まりあほりっく三重苦〜出崎が古いとか言う奴は何もわかっちゃいない

「時間がないんだ」 by宗方コーチ


さて、作画・演出情報誌とかした季刊エス新房昭之
まりあほりっくの映像面での目標は、絶望先生に引き続き、出崎統だ、と
言っていましたね。


「三回パンとかじゃなくてそういうのじゃなくて、『俺出崎』」


だそうです。
ここらへんが、GENJI一辺倒だった今期で、
わざわざ、まりあほりっくで一つ記事を作ってしまった所以でしょう。


しかし、まりあほりっくは「俺出崎」度がいまいち中途半端になってしまったと
少なくとも俺は思う。
まりあほりっくが「俺出崎アニメ」になるには3つの苦難があった。


1、同時期にGENJIがやっていた


これはでかい。だってオリジナルがやってるからね。
どうしたって見比べてしまう。
出崎がやるから必ずしも「出崎度」が100点なわけでもない。
あしたのジョーでも出崎コンテとそれ以外では出来が違うとは新房の同インタビュー。
ここらへんはグダさんに『あしたのジョーの富野コンテ』についてもゆくゆくは語ってもらいたい)
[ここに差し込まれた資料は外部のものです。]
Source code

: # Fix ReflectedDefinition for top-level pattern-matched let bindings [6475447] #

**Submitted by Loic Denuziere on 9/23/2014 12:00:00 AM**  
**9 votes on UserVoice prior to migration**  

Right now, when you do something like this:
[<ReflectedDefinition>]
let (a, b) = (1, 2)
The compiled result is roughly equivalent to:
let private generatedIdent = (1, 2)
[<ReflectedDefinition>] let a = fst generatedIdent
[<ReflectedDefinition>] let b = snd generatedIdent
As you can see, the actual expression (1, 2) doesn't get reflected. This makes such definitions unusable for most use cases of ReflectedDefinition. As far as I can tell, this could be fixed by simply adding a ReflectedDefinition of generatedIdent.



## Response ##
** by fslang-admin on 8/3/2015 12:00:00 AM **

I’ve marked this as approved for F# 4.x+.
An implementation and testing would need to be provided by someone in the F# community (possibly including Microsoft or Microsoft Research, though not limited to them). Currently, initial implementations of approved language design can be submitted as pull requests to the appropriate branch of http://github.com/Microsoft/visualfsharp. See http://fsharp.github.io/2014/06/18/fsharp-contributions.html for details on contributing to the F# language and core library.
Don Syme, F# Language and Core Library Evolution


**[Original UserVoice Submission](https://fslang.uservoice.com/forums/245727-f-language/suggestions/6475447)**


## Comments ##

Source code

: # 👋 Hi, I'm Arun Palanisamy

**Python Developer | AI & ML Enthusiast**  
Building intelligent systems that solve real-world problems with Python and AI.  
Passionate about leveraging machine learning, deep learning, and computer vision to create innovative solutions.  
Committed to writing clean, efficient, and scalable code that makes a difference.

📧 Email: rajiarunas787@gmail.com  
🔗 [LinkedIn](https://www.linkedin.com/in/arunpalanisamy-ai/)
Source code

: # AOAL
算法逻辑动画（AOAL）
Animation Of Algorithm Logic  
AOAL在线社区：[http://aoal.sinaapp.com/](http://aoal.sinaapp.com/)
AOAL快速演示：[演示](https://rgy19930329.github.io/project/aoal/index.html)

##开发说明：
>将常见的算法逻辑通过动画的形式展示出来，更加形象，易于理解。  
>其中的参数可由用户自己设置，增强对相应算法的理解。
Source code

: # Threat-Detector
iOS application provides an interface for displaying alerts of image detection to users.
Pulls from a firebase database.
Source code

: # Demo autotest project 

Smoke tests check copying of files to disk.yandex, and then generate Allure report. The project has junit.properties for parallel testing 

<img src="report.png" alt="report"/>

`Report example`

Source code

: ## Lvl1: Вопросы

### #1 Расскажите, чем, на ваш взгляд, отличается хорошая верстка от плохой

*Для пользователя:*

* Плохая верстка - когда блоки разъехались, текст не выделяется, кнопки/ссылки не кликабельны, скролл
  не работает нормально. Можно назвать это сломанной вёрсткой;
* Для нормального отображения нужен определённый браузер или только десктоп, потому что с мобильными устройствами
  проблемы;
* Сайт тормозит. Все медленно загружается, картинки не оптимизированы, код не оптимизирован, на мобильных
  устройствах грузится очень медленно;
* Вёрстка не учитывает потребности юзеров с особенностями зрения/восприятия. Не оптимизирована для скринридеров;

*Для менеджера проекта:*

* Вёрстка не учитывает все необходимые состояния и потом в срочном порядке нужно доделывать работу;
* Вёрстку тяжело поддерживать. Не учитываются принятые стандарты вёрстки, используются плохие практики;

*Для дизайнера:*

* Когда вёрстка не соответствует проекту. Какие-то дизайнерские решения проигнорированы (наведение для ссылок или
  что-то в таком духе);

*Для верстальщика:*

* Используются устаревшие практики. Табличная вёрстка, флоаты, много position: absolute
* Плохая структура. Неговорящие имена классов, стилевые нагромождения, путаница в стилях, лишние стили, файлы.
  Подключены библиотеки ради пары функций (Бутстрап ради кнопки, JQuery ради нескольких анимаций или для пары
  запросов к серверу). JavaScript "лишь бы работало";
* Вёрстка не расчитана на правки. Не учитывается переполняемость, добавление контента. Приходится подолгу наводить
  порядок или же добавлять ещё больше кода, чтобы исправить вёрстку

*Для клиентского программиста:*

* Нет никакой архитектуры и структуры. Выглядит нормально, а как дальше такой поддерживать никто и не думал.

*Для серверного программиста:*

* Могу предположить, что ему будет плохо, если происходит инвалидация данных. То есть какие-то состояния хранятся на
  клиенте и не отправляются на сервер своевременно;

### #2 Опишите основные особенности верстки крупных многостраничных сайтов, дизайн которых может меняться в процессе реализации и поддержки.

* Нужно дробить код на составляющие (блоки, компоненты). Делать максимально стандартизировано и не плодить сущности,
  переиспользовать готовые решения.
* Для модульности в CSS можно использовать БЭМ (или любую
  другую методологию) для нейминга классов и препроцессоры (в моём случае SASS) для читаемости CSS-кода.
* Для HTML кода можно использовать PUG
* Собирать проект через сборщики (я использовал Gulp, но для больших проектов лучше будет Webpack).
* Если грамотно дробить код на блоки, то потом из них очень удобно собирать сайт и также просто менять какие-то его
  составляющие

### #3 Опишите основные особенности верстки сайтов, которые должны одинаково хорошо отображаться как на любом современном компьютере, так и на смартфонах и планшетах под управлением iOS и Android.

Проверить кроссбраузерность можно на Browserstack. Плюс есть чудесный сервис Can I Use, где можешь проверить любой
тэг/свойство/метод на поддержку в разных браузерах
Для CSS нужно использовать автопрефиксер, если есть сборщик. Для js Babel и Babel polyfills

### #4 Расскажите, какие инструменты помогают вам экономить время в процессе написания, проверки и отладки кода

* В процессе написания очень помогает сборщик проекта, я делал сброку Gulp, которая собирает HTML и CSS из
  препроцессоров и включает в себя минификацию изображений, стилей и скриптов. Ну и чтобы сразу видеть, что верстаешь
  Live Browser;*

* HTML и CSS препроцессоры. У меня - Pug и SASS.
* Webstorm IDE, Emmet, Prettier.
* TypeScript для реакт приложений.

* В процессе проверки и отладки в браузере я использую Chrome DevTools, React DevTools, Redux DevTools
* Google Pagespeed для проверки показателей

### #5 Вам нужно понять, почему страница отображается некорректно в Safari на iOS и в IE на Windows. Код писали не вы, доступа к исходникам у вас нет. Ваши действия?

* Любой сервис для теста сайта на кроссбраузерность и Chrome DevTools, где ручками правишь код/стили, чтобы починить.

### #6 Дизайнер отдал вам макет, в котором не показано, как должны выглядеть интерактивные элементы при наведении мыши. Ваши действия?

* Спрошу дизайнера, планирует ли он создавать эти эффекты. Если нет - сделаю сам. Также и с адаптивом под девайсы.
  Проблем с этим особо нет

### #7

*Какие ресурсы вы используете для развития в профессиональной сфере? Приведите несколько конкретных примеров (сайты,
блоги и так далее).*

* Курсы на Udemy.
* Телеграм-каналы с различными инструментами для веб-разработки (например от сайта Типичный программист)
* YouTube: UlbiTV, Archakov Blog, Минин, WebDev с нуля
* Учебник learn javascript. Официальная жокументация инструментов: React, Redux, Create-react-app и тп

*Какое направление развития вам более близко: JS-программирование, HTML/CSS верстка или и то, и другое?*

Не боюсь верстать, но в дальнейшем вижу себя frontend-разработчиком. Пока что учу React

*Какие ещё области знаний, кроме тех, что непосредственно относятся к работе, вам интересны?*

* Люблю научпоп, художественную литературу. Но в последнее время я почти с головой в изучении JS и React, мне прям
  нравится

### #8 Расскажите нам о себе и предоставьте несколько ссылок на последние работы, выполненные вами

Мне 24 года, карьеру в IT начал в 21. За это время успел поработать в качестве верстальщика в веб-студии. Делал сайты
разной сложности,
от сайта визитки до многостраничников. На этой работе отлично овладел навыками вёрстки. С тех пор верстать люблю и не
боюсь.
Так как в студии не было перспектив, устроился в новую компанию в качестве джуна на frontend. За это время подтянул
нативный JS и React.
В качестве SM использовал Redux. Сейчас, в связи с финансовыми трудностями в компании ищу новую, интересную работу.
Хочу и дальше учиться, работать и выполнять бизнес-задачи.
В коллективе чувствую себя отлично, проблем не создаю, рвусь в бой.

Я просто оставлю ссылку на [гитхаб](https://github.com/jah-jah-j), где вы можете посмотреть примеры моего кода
だが、ことGENJIに限っては出崎全話コンテ・杉野作画(アニメーションノートに載ってた総作監修正が凄まじかった)
も手伝って、00年代ではもっとも出崎度の高い作品だった。
これを相手に「俺出崎」をやる新房の心情は悲喜交々といったところだったのではないだろうか。


2、原作の出崎度の低さ


原作は出崎度が低い。(絶望先生はああみえて出崎度が相当高い)
これは感性の違いなので良い悪いではないが、
「出崎度」に関してはレベルが低いといわざるおえない。
それはすでに記事で触れた事(稲森さん絡み)だったり、
イジメ関連の話題であったり、ケンリュウ様であったり、頭の中将神父であったり。


この作品・原作者に配慮しつつ「俺出崎」をやるというのが、新房の挑戦だったのかもしれないが、
その壁は高かった。


3、スタッフの「出崎」認識の低さ


これは季刊エスでの新房のコメント受けての事だが、
出崎統」を周りのスタッフが分かってくれないという。
それは仕方がないだろう。
某演出家も出崎には詳しくないというし、
板垣伸によるとテレコムのベテランアニメーターの出崎認識でさえも
「透過光・ハーモニー・三回パン」というレベルがほとんどだと言う。
これで『俺出崎』をやろうとしても、
それこそ新房自身で全話絵コンテ切るくらいでないと厳しいだろう。


まりほりが色々と惹かれるところがありながらもしっくり来なかった事を一言でまとめれば
「出崎度が以前の新房作品と比べても低かった」
これに尽きるだろう


・「出崎統は古い」と言い、「新房シャフトは新しい」と言う矛盾


結局のところ、こういう事を言う奴は
初音ミクが出てくるアニメが新しいアニメ』とか言ってる奴よりアニメ理解度が低い。
出崎信者で某機動武道伝でさえ出崎演出やってた西村純二の「true tears」を
「新しいアニメの文法」と言ってみたり、
こういうレベルのやつが平然とアニメに携わったり、
「アニメ評論」を仕事にしようと言うんだから、
そりゃ視聴者が育つわけがない。


結果「古いアニメ」もろくに見たことない奴が


『透過光・ハーモニー・三回パンは古くからある演出技法』
出崎統は透過光・ハーモニー・三回パンを使う』
『だから出崎演出は古い』


という、めちゃくちゃな論理を吹き込まれてアニメを見て、GENJIはギャグとか言う。
そんな見方でアニメを見てたら内容(ストーリーという意味ではなくアニメ自体の)が入ってくるわけがない。
内容が入ってこないんだから
「ちょっとした名前のミスとかなんとかで鬼の首でも取ったように非難する」
のも仕方がない。


以下中二病全開な小説から引用


「どこかずっと遠くに、下品な島があるんです。名前はありません。名前を付けるほどの島でもないからです。
とても下品な形をした下品な島なんです。そこには下品なかたちをした椰子(ヤシ)がはえています。
そしてその椰子の木は下品な匂いのする椰子の実をつけるんです。でもそこには下品な猿が住んでいて、
その下品な匂いのする椰子の実を好んで食べます。そして下品なクソをするんです。
そのクソが地面に落ちて、下品な土壌を育て、その土壌に生えた下品な椰子の木をもっと下品にするんです。
そういう循環なんですね。」


「僕の言いたいことはこういうことなんです。ある種の下品さは、ある種の淀み(よどみ)は、ある種の暗部は、それ自体の力で、それ自体のサイクルでどんどん増殖していく。そしてあるポイントを過ぎると、それを止めることは誰にもできなくなってしまう。たとえ当事者が止めたいと思ってもです。」